Nothing is guaranteed; there are no certainties. (literally: 'it is not toward a sure thing to row') — said when an outcome is genuinely uncertain and cannot be counted on.
The everyday meaning is "there's no sure thing here," "you can't count on it," "nothing is guaranteed." You say it when an outcome is genuinely up in the air — applying for a job with many applicants, trusting a weather forecast, hoping a deal goes through. Now take it apart.
Word by word
| Word | What it is | Form & function |
|---|---|---|
| Það | pronoun | the expletive / dummy subject "it" — a placeholder filling the subject slot; refers to nothing |
| er | verb | "is" — 3rd singular present of vera; the finite verb, in second position |
| ekki | adverb | "not" — negates the whole predication |
| á | preposition | "toward, onto" — here governing the accusative (direction/goal sense) |
| vísan | substantivised adjective | "a sure thing, a certainty" — accusative singular masculine of vís ("certain"), used as a noun |
| að róa | infinitive phrase | "to row" — að + the infinitive róa; the logical action being evaluated |
The literal reading, in Icelandic order, is "It is not toward-a-sure-thing to row" — i.e. "rowing here is not [rowing] toward a guaranteed outcome." Four pieces of grammar carry it.

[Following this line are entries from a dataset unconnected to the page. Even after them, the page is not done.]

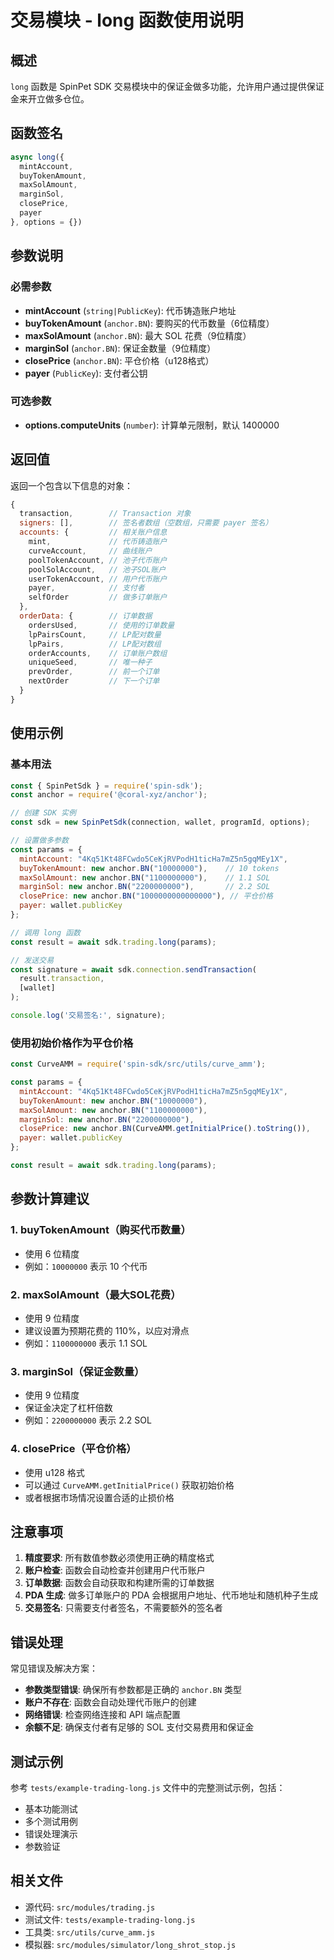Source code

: # 交易模块 - long 函数使用说明

## 概述

`long` 函数是 SpinPet SDK 交易模块中的保证金做多功能，允许用户通过提供保证金来开立做多仓位。

## 函数签名

```javascript
async long({ 
  mintAccount, 
  buyTokenAmount, 
  maxSolAmount, 
  marginSol, 
  closePrice, 
  payer 
}, options = {})
```

## 参数说明

### 必需参数

- **mintAccount** (`string|PublicKey`): 代币铸造账户地址
- **buyTokenAmount** (`anchor.BN`): 要购买的代币数量（6位精度）
- **maxSolAmount** (`anchor.BN`): 最大 SOL 花费（9位精度）
- **marginSol** (`anchor.BN`): 保证金数量（9位精度）
- **closePrice** (`anchor.BN`): 平仓价格（u128格式）
- **payer** (`PublicKey`): 支付者公钥

### 可选参数

- **options.computeUnits** (`number`): 计算单元限制，默认 1400000

## 返回值

返回一个包含以下信息的对象：

```javascript
{
  transaction,        // Transaction 对象
  signers: [],        // 签名者数组（空数组，只需要 payer 签名）
  accounts: {         // 相关账户信息
    mint,             // 代币铸造账户
    curveAccount,     // 曲线账户
    poolTokenAccount, // 池子代币账户
    poolSolAccount,   // 池子SOL账户
    userTokenAccount, // 用户代币账户
    payer,            // 支付者
    selfOrder         // 做多订单账户
  },
  orderData: {        // 订单数据
    ordersUsed,       // 使用的订单数量
    lpPairsCount,     // LP配对数量
    lpPairs,          // LP配对数组
    orderAccounts,    // 订单账户数组
    uniqueSeed,       // 唯一种子
    prevOrder,        // 前一个订单
    nextOrder         // 下一个订单
  }
}
```

## 使用示例

### 基本用法

```javascript
const { SpinPetSdk } = require('spin-sdk');
const anchor = require('@coral-xyz/anchor');

// 创建 SDK 实例
const sdk = new SpinPetSdk(connection, wallet, programId, options);

// 设置做多参数
const params = {
  mintAccount: "4Kq51Kt48FCwdo5CeKjRVPodH1ticHa7mZ5n5gqMEy1X",
  buyTokenAmount: new anchor.BN("10000000"),    // 10 tokens
  maxSolAmount: new anchor.BN("1100000000"),    // 1.1 SOL
  marginSol: new anchor.BN("2200000000"),       // 2.2 SOL
  closePrice: new anchor.BN("1000000000000000"), // 平仓价格
  payer: wallet.publicKey
};

// 调用 long 函数
const result = await sdk.trading.long(params);

// 发送交易
const signature = await sdk.connection.sendTransaction(
  result.transaction, 
  [wallet]
);

console.log('交易签名:', signature);
```

### 使用初始价格作为平仓价格

```javascript
const CurveAMM = require('spin-sdk/src/utils/curve_amm');

const params = {
  mintAccount: "4Kq51Kt48FCwdo5CeKjRVPodH1ticHa7mZ5n5gqMEy1X",
  buyTokenAmount: new anchor.BN("10000000"),
  maxSolAmount: new anchor.BN("1100000000"),
  marginSol: new anchor.BN("2200000000"),
  closePrice: new anchor.BN(CurveAMM.getInitialPrice().toString()),
  payer: wallet.publicKey
};

const result = await sdk.trading.long(params);
```

## 参数计算建议

### 1. buyTokenAmount（购买代币数量）
- 使用 6 位精度
- 例如：`10000000` 表示 10 个代币

### 2. maxSolAmount（最大SOL花费）
- 使用 9 位精度
- 建议设置为预期花费的 110%，以应对滑点
- 例如：`1100000000` 表示 1.1 SOL

### 3. marginSol（保证金数量）
- 使用 9 位精度
- 保证金决定了杠杆倍数
- 例如：`2200000000` 表示 2.2 SOL

### 4. closePrice（平仓价格）
- 使用 u128 格式
- 可以通过 `CurveAMM.getInitialPrice()` 获取初始价格
- 或者根据市场情况设置合适的止损价格

## 注意事项

1. **精度要求**: 所有数值参数必须使用正确的精度格式
2. **账户检查**: 函数会自动检查并创建用户代币账户
3. **订单数据**: 函数会自动获取和构建所需的订单数据
4. **PDA 生成**: 做多订单账户的 PDA 会根据用户地址、代币地址和随机种子生成
5. **交易签名**: 只需要支付者签名，不需要额外的签名者

## 错误处理

常见错误及解决方案：

- **参数类型错误**: 确保所有参数都是正确的 `anchor.BN` 类型
- **账户不存在**: 函数会自动处理代币账户的创建
- **网络错误**: 检查网络连接和 API 端点配置
- **余额不足**: 确保支付者有足够的 SOL 支付交易费用和保证金

## 测试示例

参考 `tests/example-trading-long.js` 文件中的完整测试示例，包括：

- 基本功能测试
- 多个测试用例
- 错误处理演示
- 参数验证

## 相关文件

- 源代码: `src/modules/trading.js`
- 测试文件: `tests/example-trading-long.js`
- 工具类: `src/utils/curve_amm.js`
- 模拟器: `src/modules/simulator/long_shrot_stop.js`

1. The expletive það: a subject that means nothing
The proverb opens with það, and this is not the contentful það "that/it" you meet pointing at things. It is the expletive (or dummy / placeholder) það — a pronoun inserted purely to fill the subject position so the clause has something in first place, even though there is no real subject to talk about. Icelandic, being a strict verb-second language, needs something in the slot before the finite verb in a declarative; when the sentence is genuinely subjectless — a comment on a situation rather than a statement about a thing — the dummy það steps in. English does the same with the empty "it" of it is raining, it is hard to say, it seems that…: that "it" refers to nothing; it is just holding the subject slot. (The full behaviour of expletive það — including how it disappears under inversion — is on syntax/dummy-thad.)
Það er ekki á vísan að róa.
Nothing is guaranteed. — Það is the EXPLETIVE subject ('it'), a placeholder referring to nothing; it fills the first slot so the V2 verb er can sit second. NOT 'that is not…'.
Það rignir mikið í dag.
It's raining a lot today. — the same expletive það: weather verbs have no real subject, so the dummy það fills the slot, exactly like English empty 'it'.
The proof that this það is a placeholder, not a referent, is what happens when you front something else. Because the dummy það exists only to occupy first position, the moment another element takes first position, það vanishes — V2 is satisfied without it:
Í þessum bransa er ekki á vísan að róa.
In this line of work nothing is guaranteed. — front the adverbial í þessum bransa and the expletive það DROPS: V2 is now satisfied by the fronted phrase, so the dummy isn't needed. This is the tell-tale sign það was a mere placeholder.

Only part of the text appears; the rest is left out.